State, as a bare number, how many lines below contain "placeholder".

[[ Records supplied open ]]

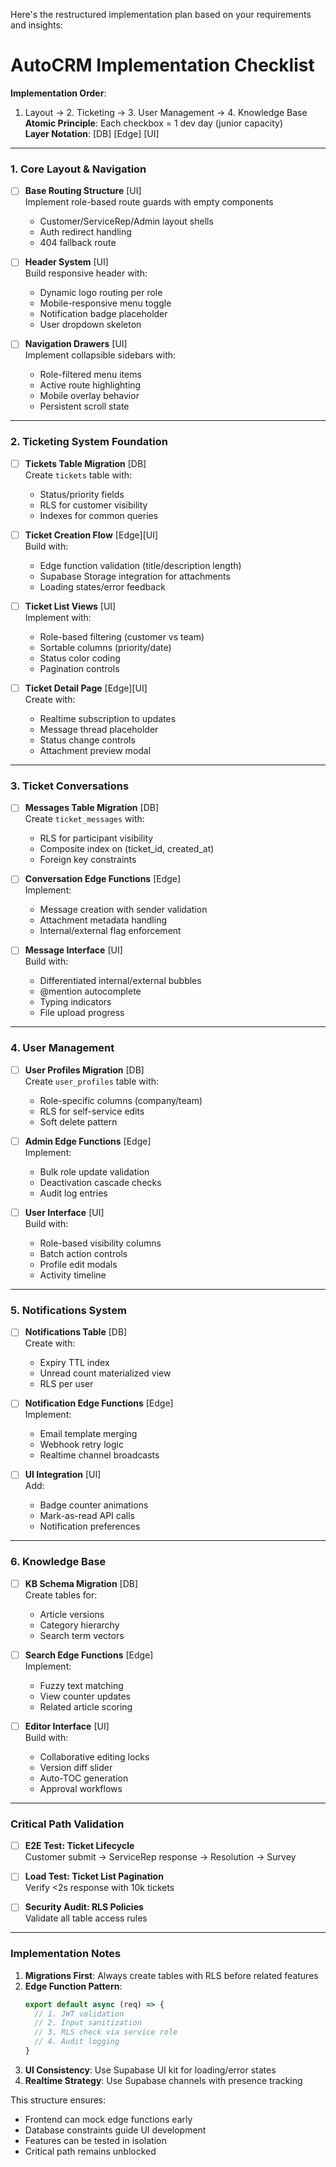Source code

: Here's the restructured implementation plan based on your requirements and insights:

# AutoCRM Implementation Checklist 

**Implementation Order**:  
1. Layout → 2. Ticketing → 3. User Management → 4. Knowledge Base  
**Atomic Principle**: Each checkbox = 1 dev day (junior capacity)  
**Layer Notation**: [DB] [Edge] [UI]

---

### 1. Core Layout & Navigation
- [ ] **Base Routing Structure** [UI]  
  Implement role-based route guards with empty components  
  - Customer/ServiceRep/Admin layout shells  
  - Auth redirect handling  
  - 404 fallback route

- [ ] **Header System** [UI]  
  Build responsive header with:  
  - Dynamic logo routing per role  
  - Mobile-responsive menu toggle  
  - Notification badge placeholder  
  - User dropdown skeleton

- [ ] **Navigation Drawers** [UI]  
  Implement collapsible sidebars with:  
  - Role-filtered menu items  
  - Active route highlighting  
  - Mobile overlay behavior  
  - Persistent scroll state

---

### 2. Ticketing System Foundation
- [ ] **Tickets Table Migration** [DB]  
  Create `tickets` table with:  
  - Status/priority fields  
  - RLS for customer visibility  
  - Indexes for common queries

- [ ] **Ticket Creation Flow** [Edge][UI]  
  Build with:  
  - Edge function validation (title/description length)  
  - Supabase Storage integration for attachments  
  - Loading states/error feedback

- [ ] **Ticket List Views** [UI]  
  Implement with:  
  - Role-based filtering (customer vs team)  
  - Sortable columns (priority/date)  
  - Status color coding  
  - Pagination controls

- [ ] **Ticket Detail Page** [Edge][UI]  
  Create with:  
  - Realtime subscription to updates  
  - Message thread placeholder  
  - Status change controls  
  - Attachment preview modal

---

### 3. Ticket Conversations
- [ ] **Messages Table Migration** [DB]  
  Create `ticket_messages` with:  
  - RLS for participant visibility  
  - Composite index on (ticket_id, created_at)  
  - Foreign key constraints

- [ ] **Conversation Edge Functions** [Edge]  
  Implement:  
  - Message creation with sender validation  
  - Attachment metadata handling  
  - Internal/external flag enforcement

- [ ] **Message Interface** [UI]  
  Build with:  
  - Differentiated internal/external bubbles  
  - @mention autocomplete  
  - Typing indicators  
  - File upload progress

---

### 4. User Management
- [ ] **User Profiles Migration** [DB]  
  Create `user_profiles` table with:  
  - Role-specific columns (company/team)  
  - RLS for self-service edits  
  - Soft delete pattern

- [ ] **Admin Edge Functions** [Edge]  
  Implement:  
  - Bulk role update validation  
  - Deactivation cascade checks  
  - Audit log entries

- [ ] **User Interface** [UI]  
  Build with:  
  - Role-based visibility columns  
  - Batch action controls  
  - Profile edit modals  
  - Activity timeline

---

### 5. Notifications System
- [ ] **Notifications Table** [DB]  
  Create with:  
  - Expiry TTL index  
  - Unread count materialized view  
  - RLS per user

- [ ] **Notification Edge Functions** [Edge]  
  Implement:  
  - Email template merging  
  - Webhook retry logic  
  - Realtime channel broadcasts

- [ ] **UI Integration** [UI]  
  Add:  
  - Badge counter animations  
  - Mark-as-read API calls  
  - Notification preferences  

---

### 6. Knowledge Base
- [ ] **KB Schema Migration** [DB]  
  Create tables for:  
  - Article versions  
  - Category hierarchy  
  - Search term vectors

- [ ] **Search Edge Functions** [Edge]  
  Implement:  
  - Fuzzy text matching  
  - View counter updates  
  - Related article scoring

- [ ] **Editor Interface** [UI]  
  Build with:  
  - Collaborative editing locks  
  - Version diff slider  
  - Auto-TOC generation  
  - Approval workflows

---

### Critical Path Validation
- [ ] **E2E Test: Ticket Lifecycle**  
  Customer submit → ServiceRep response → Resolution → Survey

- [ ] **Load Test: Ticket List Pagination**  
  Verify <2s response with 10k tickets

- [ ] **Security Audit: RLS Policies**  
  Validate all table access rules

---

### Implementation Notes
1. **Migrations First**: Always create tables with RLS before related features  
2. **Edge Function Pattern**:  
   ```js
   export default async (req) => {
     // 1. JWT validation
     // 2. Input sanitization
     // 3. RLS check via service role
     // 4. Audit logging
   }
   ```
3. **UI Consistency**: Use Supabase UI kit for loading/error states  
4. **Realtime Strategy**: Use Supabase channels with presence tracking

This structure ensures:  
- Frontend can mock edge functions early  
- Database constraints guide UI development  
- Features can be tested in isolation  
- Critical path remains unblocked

[[ Records supplied closed ]]

The answer: 2